Let Me Help CNN Out Here: We Lost the War in Afghanistan
This is not a tough question to answer.
On Wednesday, President Joe Biden officially announced that he will be withdrawing all U.S. combat forces from Afghanistan by September 11—nearly 20 years after the United States first invaded the country.
This being an American military operation, "withdrawal" comes with some heavy caveats, as the New York Times noted on Tuesday:
Instead of declared troops in Afghanistan, the United States will most likely rely on a shadowy combination of clandestine Special Operations forces, Pentagon contractors and covert intelligence operatives to find and attack the most dangerous Qaeda or Islamic State threats, current and former American officials said.
Still, the removal of troops in Afghanistan is a big deal, and earlier on Wednesday, CNN anchor Jim Sciutto got reflective about the milestone:
Here are some of Sciutto's pros and cons. On the one hand, he said, "The U.S. greatly diminished al Qaeda" in Afghanistan. On the other hand, "so many of our country's promises of a functioning, democratic government, a more varied and less impoverished economy, and peace, which I heard personally, hundreds of times, in dozens of trips...sadly failed to materialize."
In the end, Sciutto concluded, "Our country is leaving after 20 years with less than we hoped for or promised, and an Afghanistan with a very uncertain future."
Hmmm, it's tough to figure this one out. Al Qaeda has been weakened, but also, there's no functioning democracy, or economic advancement, or, y'know, "peace." Who's to say how the war turned out?

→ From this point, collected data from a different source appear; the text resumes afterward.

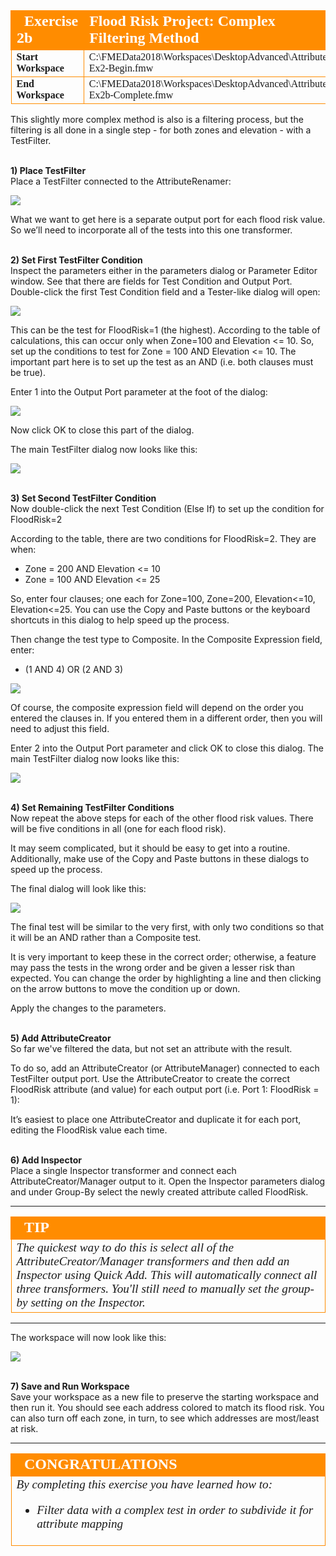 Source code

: <!--Exercise Section-->


<table style="border-spacing: 0px;border-collapse: collapse;font-family:serif">
<tr>
<td style="vertical-align:middle;background-color:darkorange;border: 2px solid darkorange">
<i class="fa fa-cogs fa-lg fa-pull-left fa-fw" style="color:white;padding-right: 12px;vertical-align:text-top"></i>
<span style="color:white;font-size:x-large;font-weight: bold">Exercise 2b</span>
</td>
<td style="border: 2px solid darkorange;background-color:darkorange;color:white">
<span style="color:white;font-size:x-large;font-weight: bold">Flood Risk Project: Complex Filtering Method</span>
</td>
</tr>

<tr>
<td style="border: 1px solid darkorange; font-weight: bold">Start Workspace</td>
<td style="border: 1px solid darkorange">C:\FMEData2018\Workspaces\DesktopAdvanced\Attributes-Ex2-Begin.fmw</td>
</tr>

<tr>
<td style="border: 1px solid darkorange; font-weight: bold">End Workspace</td>
<td style="border: 1px solid darkorange">C:\FMEData2018\Workspaces\DesktopAdvanced\Attributes-Ex2b-Complete.fmw</td>
</tr>

</table>

This slightly more complex method is also is a filtering process, but the filtering is all done in a single step - for both zones and elevation - with a TestFilter.


<br>**1) Place TestFilter**
<br>Place a TestFilter connected to the AttributeRenamer:

![](./Images/Img1.225.Ex2b.TestFilterOnCanvas.png)

What we want to get here is a separate output port for each flood risk value. So we’ll need to incorporate all of the tests into this one transformer.


<br>**2) Set First TestFilter Condition**
<br>Inspect the parameters either in the parameters dialog or Parameter Editor window. See that there are fields for Test Condition and Output Port. Double-click the first Test Condition field and a Tester-like dialog will open:

![](./Images/Img1.226.Ex2b.TestFilterFirstCondition.png) 

This can be the test for FloodRisk=1 (the highest). According to the table of calculations, this can occur only when Zone=100 and Elevation <= 10. So, set up the conditions to test for Zone = 100 AND Elevation <= 10. The important part here is to set up the test as an AND (i.e. both clauses must be true).

Enter 1 into the Output Port parameter at the foot of the dialog:

![](./Images/Img1.227.Ex2b.TestFilterFirstConditionSetup.png) 

Now click OK to close this part of the dialog.

The main TestFilter dialog now looks like this:

![](./Images/Img1.228.Ex2b.TestFilterAfterFirstCondition.png) 


<br>**3) Set Second TestFilter Condition**
<br>Now double-click the next Test Condition (Else If) to set up the condition for FloodRisk=2

According to the table, there are two conditions for FloodRisk=2. They are when:

- Zone = 200 AND Elevation <= 10
- Zone = 100 AND Elevation <= 25

So, enter four clauses; one each for Zone=100, Zone=200, Elevation<=10, Elevation<=25. You can use the Copy and Paste buttons or the keyboard shortcuts in this dialog to help speed up the process. 

Then change the test type to Composite. In the Composite Expression field, enter:

- (1 AND 4) OR (2 AND 3)

![](./Images/Img1.229.Ex2b.TestFilterSecondConditionSetup.png) 

Of course, the composite expression field will depend on the order you entered the clauses in. If you entered them in a different order, then you will need to adjust this field.

Enter 2 into the Output Port parameter and click OK to close this dialog. The main TestFilter dialog now looks like this:

![](./Images/Img1.231.Ex2b.TestFilterAfterSecondCondition.png) 


<br>**4) Set Remaining TestFilter Conditions**
<br>Now repeat the above steps for each of the other flood risk values. There will be five conditions in all (one for each flood risk). 

It may seem complicated, but it should be easy to get into a routine. Additionally, make use of the Copy and Paste buttons in these dialogs to speed up the process.

The final dialog will look like this:

![](./Images/Img1.232.Ex2b.FinalTestFilter.png)  

The final test will be similar to the very first, with only two conditions so that it will be an AND rather than a Composite test.

It is very important to keep these in the correct order; otherwise, a feature may pass the tests in the wrong order and be given a lesser risk than expected. You can change the order by highlighting a line and then clicking on the arrow buttons to move the condition up or down. 

Apply the changes to the parameters.


<br>**5) Add AttributeCreator**
<br>So far we've filtered the data, but not set an attribute with the result. 

To do so, add an AttributeCreator (or AttributeManager) connected to each TestFilter output port. Use the AttributeCreator to create the correct FloodRisk attribute (and value) for each output port (i.e. Port 1: FloodRisk = 1):

It’s easiest to place one AttributeCreator and duplicate it for each port, editing the FloodRisk value each time.


<br>**6) Add Inspector**
<br>Place a single Inspector transformer and connect each AttributeCreator/Manager output to it.
Open the Inspector parameters dialog and under Group-By select the newly created attribute called FloodRisk.

---

<!--Tip Section--> 

<table style="border-spacing: 0px">
<tr>
<td style="vertical-align:middle;background-color:darkorange;border: 2px solid darkorange">
<i class="fa fa-info-circle fa-lg fa-pull-left fa-fw" style="color:white;padding-right: 12px;vertical-align:text-top"></i>
<span style="color:white;font-size:x-large;font-weight: bold;font-family:serif">TIP</span>
</td>
</tr>

<tr>
<td style="border: 1px solid darkorange">
<span style="font-family:serif; font-style:italic; font-size:larger">
The quickest way to do this is select all of the AttributeCreator/Manager transformers and then add an Inspector using Quick Add. This will automatically connect all three transformers. You'll still need to manually set the group-by setting on the Inspector.
</span>
</td>
</tr>
</table>

---

The workspace will now look like this:

![](./Images/Img1.233.Ex2b.FinalWorkspace.png)


<br>**7) Save and Run Workspace**
<br>Save your workspace as a new file to preserve the starting workspace and then run it. You should see each address colored to match its flood risk. You can also turn off each zone, in turn, to see which addresses are most/least at risk.

---

<!--Exercise Congratulations Section--> 

<table style="border-spacing: 0px">
<tr>
<td style="vertical-align:middle;background-color:darkorange;border: 2px solid darkorange">
<i class="fa fa-thumbs-o-up fa-lg fa-pull-left fa-fw" style="color:white;padding-right: 12px;vertical-align:text-top"></i>
<span style="color:white;font-size:x-large;font-weight: bold;font-family:serif">CONGRATULATIONS</span>
</td>
</tr>

<tr>
<td style="border: 1px solid darkorange">
<span style="font-family:serif; font-style:italic; font-size:larger">
By completing this exercise you have learned how to:
<ul><li>Filter data with a complex test in order to subdivide it for attribute mapping</li></ul>
</span>
</td>
</tr>
</table>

Jim, let me help you out here. America lost. The war never should have been waged. It was an act of dreadful, bloody insanity by a bunch of extremist American warmongers whose primary achievement, along with the war in Iraq, was to destabilize and destroy the Middle East in ways the entire planet is still paying for to this day, and to subject the people of that region to unimaginable suffering. What's more, the people running the war knew this pretty much all along and lied to the world about it. The cost for America's insistence on such imperial folly has run into the trillions. It has been an unmitigated disaster and an unmitigated failure.
It should not be controversial for a CNN anchor to say these things, and one suspects Sciutto knows them just as well as anyone else does. The war was a bad idea. We lost, and will keep on losing for as long as we're there. Let's be real about it.